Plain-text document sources
________________________

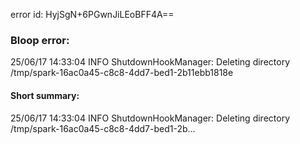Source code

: error id: HyjSgN+6PGwnJiLEoBFF4A==
### Bloop error:

25/06/17 14:33:04 INFO ShutdownHookManager: Deleting directory /tmp/spark-16ac0a45-c8c8-4dd7-bed1-2b11ebb1818e
#### Short summary: 

25/06/17 14:33:04 INFO ShutdownHookManager: Deleting directory /tmp/spark-16ac0a45-c8c8-4dd7-bed1-2b...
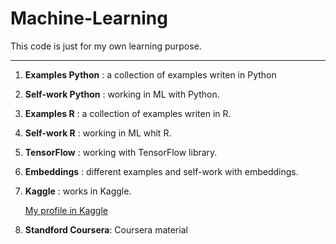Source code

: # Machine-Learning
This code is just for my own learning purpose.

***

1. **Examples Python** : a collection of examples writen in Python

2. **Self-work Python** : working in ML with Python.

3. **Examples R** : a collection of examples writen in R.

4. **Self-work R** : working in ML whit R.

5. **TensorFlow** : working with TensorFlow library.

6. **Embeddings** : different examples and self-work with embeddings.

7. **Kaggle** : works in Kaggle.

   [My profile in Kaggle](https://www.kaggle.com/mgijon)

8. **Standford Coursera**: Coursera material
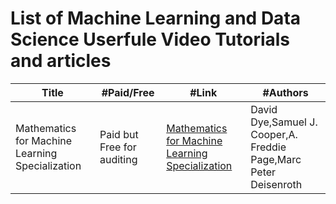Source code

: # List of Machine Learning and Data Science Userfule Video Tutorials and articles

Title | #Paid/Free | #Link | #Authors 
--- | --- | --- | ---
Mathematics for Machine Learning Specialization | Paid but Free for auditing | [Mathematics for Machine Learning Specialization](https://www.coursera.org/specializations/mathematics-machine-learning) | David Dye,Samuel J. Cooper,A. Freddie Page,Marc Peter Deisenroth

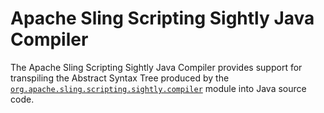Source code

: Apache Sling Scripting Sightly Java Compiler
====
The Apache Sling Scripting Sightly Java Compiler provides support for transpiling the Abstract Syntax Tree produced by the
[`org.apache.sling.scripting.sightly.compiler`](../compiler) module into Java source code.
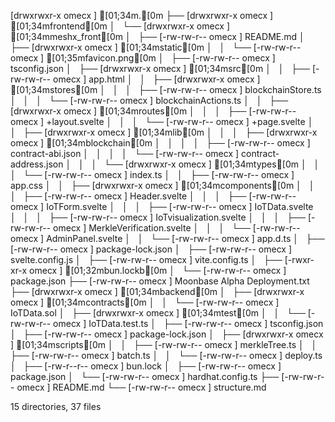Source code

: [drwxrwxr-x omecx   ]  [01;34m.[0m
├── [drwxrwxr-x omecx   ]  [01;34mfrontend[0m
│   └── [drwxrwxr-x omecx   ]  [01;34mmeshx_front[0m
│       ├── [-rw-rw-r-- omecx   ]  README.md
│       ├── [drwxrwxr-x omecx   ]  [01;34mstatic[0m
│       │   └── [-rw-rw-r-- omecx   ]  [01;35mfavicon.png[0m
│       ├── [-rw-rw-r-- omecx   ]  tsconfig.json
│       ├── [drwxrwxr-x omecx   ]  [01;34msrc[0m
│       │   ├── [-rw-rw-r-- omecx   ]  app.html
│       │   ├── [drwxrwxr-x omecx   ]  [01;34mstores[0m
│       │   │   ├── [-rw-rw-r-- omecx   ]  blockchainStore.ts
│       │   │   └── [-rw-rw-r-- omecx   ]  blockchainActions.ts
│       │   ├── [drwxrwxr-x omecx   ]  [01;34mroutes[0m
│       │   │   ├── [-rw-rw-r-- omecx   ]  +layout.svelte
│       │   │   └── [-rw-rw-r-- omecx   ]  +page.svelte
│       │   ├── [drwxrwxr-x omecx   ]  [01;34mlib[0m
│       │   │   ├── [drwxrwxr-x omecx   ]  [01;34mblockchain[0m
│       │   │   │   ├── [-rw-rw-r-- omecx   ]  contract-abi.json
│       │   │   │   └── [-rw-rw-r-- omecx   ]  contract-address.json
│       │   │   └── [drwxrwxr-x omecx   ]  [01;34mtypes[0m
│       │   │       └── [-rw-rw-r-- omecx   ]  index.ts
│       │   ├── [-rw-rw-r-- omecx   ]  app.css
│       │   ├── [drwxrwxr-x omecx   ]  [01;34mcomponents[0m
│       │   │   ├── [-rw-rw-r-- omecx   ]  Header.svelte
│       │   │   ├── [-rw-rw-r-- omecx   ]  IoTForm.svelte
│       │   │   ├── [-rw-rw-r-- omecx   ]  IoTData.svelte
│       │   │   ├── [-rw-rw-r-- omecx   ]  IoTvisualization.svelte
│       │   │   ├── [-rw-rw-r-- omecx   ]  MerkleVerification.svelte
│       │   │   └── [-rw-rw-r-- omecx   ]  AdminPanel.svelte
│       │   └── [-rw-rw-r-- omecx   ]  app.d.ts
│       ├── [-rw-rw-r-- omecx   ]  package-lock.json
│       ├── [-rw-rw-r-- omecx   ]  svelte.config.js
│       ├── [-rw-rw-r-- omecx   ]  vite.config.ts
│       ├── [-rwxr-xr-x omecx   ]  [01;32mbun.lockb[0m
│       └── [-rw-rw-r-- omecx   ]  package.json
├── [-rw-rw-r-- omecx   ]  Moonbase Alpha Deployment.txt
├── [drwxrwxr-x omecx   ]  [01;34mbackend[0m
│   ├── [drwxrwxr-x omecx   ]  [01;34mcontracts[0m
│   │   └── [-rw-rw-r-- omecx   ]  IoTData.sol
│   ├── [drwxrwxr-x omecx   ]  [01;34mtest[0m
│   │   └── [-rw-rw-r-- omecx   ]  IoTData.test.ts
│   ├── [-rw-rw-r-- omecx   ]  tsconfig.json
│   ├── [-rw-rw-r-- omecx   ]  package-lock.json
│   ├── [drwxrwxr-x omecx   ]  [01;34mscripts[0m
│   │   ├── [-rw-rw-r-- omecx   ]  merkleTree.ts
│   │   ├── [-rw-rw-r-- omecx   ]  batch.ts
│   │   └── [-rw-rw-r-- omecx   ]  deploy.ts
│   ├── [-rw-r--r-- omecx   ]  bun.lock
│   ├── [-rw-rw-r-- omecx   ]  package.json
│   └── [-rw-rw-r-- omecx   ]  hardhat.config.ts
├── [-rw-rw-r-- omecx   ]  README.md
└── [-rw-rw-r-- omecx   ]  structure.md

15 directories, 37 files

________________________

The problem
If a line in the entries holds the string "collection", it belongs in the tally; state the tally alone.

Solution to the exercise
2